**Data**
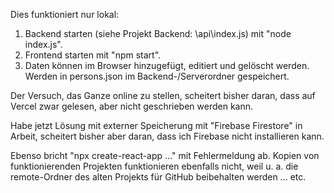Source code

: Dies funktioniert nur lokal:

1. Backend starten (siehe Projekt Backend: \api\index.js) mit "node index.js".
2. Frontend starten mit "npm start".
3. Daten können im Browser hinzugefügt, editiert und gelöscht werden. Werden in persons.json im Backend-/Serverordner gespeichert.

Der Versuch, das Ganze online zu stellen, scheitert bisher daran, dass auf Vercel zwar gelesen, aber nicht geschrieben werden kann.

Habe jetzt Lösung mit externer Speicherung mit "Firebase Firestore" in Arbeit, scheitert bisher aber daran, dass ich Firebase nicht installieren kann. 

Ebenso bricht "npx create-react-app ..." mit Fehlermeldung ab. Kopien von funktionierenden Projekten funktionieren ebenfalls nicht, weil u. a. die remote-Ordner des alten Projekts für GitHub beibehalten werden ... etc.

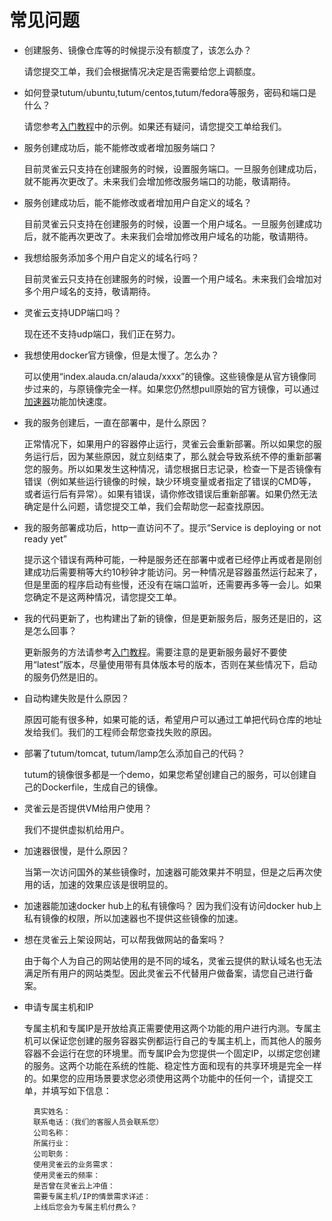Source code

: # 常见问题

* 创建服务、镜像仓库等的时候提示没有额度了，该怎么办？

	请您提交工单，我们会根据情况决定是否需要给您上调额度。


* 如何登录tutum/ubuntu,tutum/centos,tutum/fedora等服务，密码和端口是什么？


	请您参考[入门教程](../tutorial/service-with-ssh.md)中的示例。如果还有疑问，请您提交工单给我们。


* 服务创建成功后，能不能修改或者增加服务端口？

	目前灵雀云只支持在创建服务的时候，设置服务端口。一旦服务创建成功后，就不能再次更改了。未来我们会增加修改服务端口的功能，敬请期待。


* 服务创建成功后，能不能修改或者增加用户自定义的域名？

	目前灵雀云只支持在创建服务的时候，设置一个用户域名。一旦服务创建成功后，就不能再次更改了。未来我们会增加修改用户域名的功能，敬请期待。


* 我想给服务添加多个用户自定义的域名行吗？

	目前灵雀云只支持在创建服务的时候，设置一个用户域名。未来我们会增加对多个用户域名的支持，敬请期待。


* 灵雀云支持UDP端口吗？

	现在还不支持udp端口，我们正在努力。


* 我想使用docker官方镜像，但是太慢了。怎么办？

	可以使用“index.alauda.cn/alauda/xxxx”的镜像。这些镜像是从官方镜像同步过来的，与原镜像完全一样。如果您仍然想pull原始的官方镜像，可以通过[加速器](../feature/accelerator.md)功能加快速度。


* 我的服务创建后，一直在部署中，是什么原因？

	正常情况下，如果用户的容器停止运行，灵雀云会重新部署。所以如果您的服务运行后，因为某些原因，就立刻结束了，那么就会导致系统不停的重新部署您的服务。所以如果发生这种情况，请您根据日志记录，检查一下是否镜像有错误（例如某些运行镜像的时候，缺少环境变量或者指定了错误的CMD等，或者运行后有异常）。如果有错误，请你修改错误后重新部署。如果仍然无法确定是什么问题，请您提交工单，我们会帮助您一起查找原因。


* 我的服务部署成功后，http一直访问不了。提示“Service is deploying or not ready yet”

	提示这个错误有两种可能，一种是服务还在部署中或者已经停止再或者是刚创建成功后需要稍等大约10秒钟才能访问。另一种情况是容器虽然运行起来了，但是里面的程序启动有些慢，还没有在端口监听，还需要再多等一会儿。如果您确定不是这两种情况，请您提交工单。


* 我的代码更新了，也构建出了新的镜像，但是更新服务后，服务还是旧的，这是怎么回事？

	更新服务的方法请参考[入门教程](../tutorial/autobuild.md)。需要注意的是更新服务最好不要使用“latest”版本，尽量使用带有具体版本号的版本，否则在某些情况下，启动的服务仍然是旧的。


* 自动构建失败是什么原因？

	原因可能有很多种，如果可能的话，希望用户可以通过工单把代码仓库的地址发给我们。我们的工程师会帮您查找失败的原因。


* 部署了tutum/tomcat, tutum/lamp怎么添加自己的代码？

	tutum的镜像很多都是一个demo，如果您希望创建自己的服务，可以创建自己的Dockerfile，生成自己的镜像。


* 灵雀云是否提供VM给用户使用？

	我们不提供虚拟机给用户。


* 加速器很慢，是什么原因？

	当第一次访问国外的某些镜像时，加速器可能效果并不明显，但是之后再次使用的话，加速的效果应该是很明显的。


* 加速器能加速docker hub上的私有镜像吗？
	因为我们没有访问docker hub上私有镜像的权限，所以加速器也不提供这些镜像的加速。


* 想在灵雀云上架设网站，可以帮我做网站的备案吗？

	由于每个人为自己的网站使用的是不同的域名，灵雀云提供的默认域名也无法满足所有用户的网站类型。因此灵雀云不代替用户做备案，请您自己进行备案。


* 申请专属主机和IP

	专属主机和专属IP是开放给真正需要使用这两个功能的用户进行内测。专属主机可以保证您创建的服务容器实例都运行自己的专属主机上，而其他人的服务容器不会运行在您的环境里。而专属IP会为您提供一个固定IP，以绑定您创建的服务。这两个功能在系统的性能、稳定性方面和现有的共享环境是完全一样的。如果您的应用场景要求您必须使用这两个功能中的任何一个，请提交工单，并填写如下信息：

		真实姓名：
		联系电话：（我们的客服人员会联系您）
		公司名称：
		所属行业：
		公司职务：
		使用灵雀云的业务需求：
		使用灵雀云的频率：
		是否曾在灵雀云上冲值：
		需要专属主机/IP的情景需求详述：
		上线后您会为专属主机付费么？
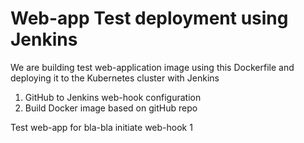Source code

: # Web-app Test deployment using Jenkins

We are building test web-application image using this Dockerfile and deploying it to the Kubernetes cluster with Jenkins

1. GitHub to Jenkins web-hook configuration
2. Build Docker image based on gitHub repo


Test web-app for bla-bla
initiate web-hook 1
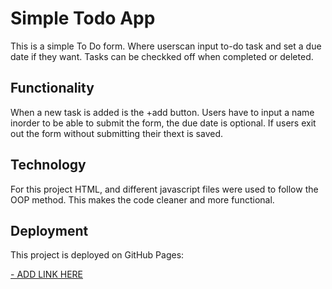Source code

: # Simple Todo App

This is a simple To Do form. Where userscan input to-do task and set a due date if they want. Tasks can be checkked off when completed or deleted.

## Functionality

When a new task is added is the +add button. Users have to input a name inorder to be able to submit the form, the due date is optional. If users exit out the form without submitting their thext is saved.

## Technology

For this project HTML, and different javascript files were used to follow the OOP method. This makes the code cleaner and more functional.

## Deployment

This project is deployed on GitHub Pages:

[- ADD LINK HERE](https://kaldana12.github.io/se_project_todo-app/)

**Your objective**
Each line from the one containing "## Deployment" to the close of the records must appear in the output exactly, and no other line.

**Answer area**
## Deployment

This project is deployed on GitHub Pages:

[- ADD LINK HERE](https://kaldana12.github.io/se_project_todo-app/)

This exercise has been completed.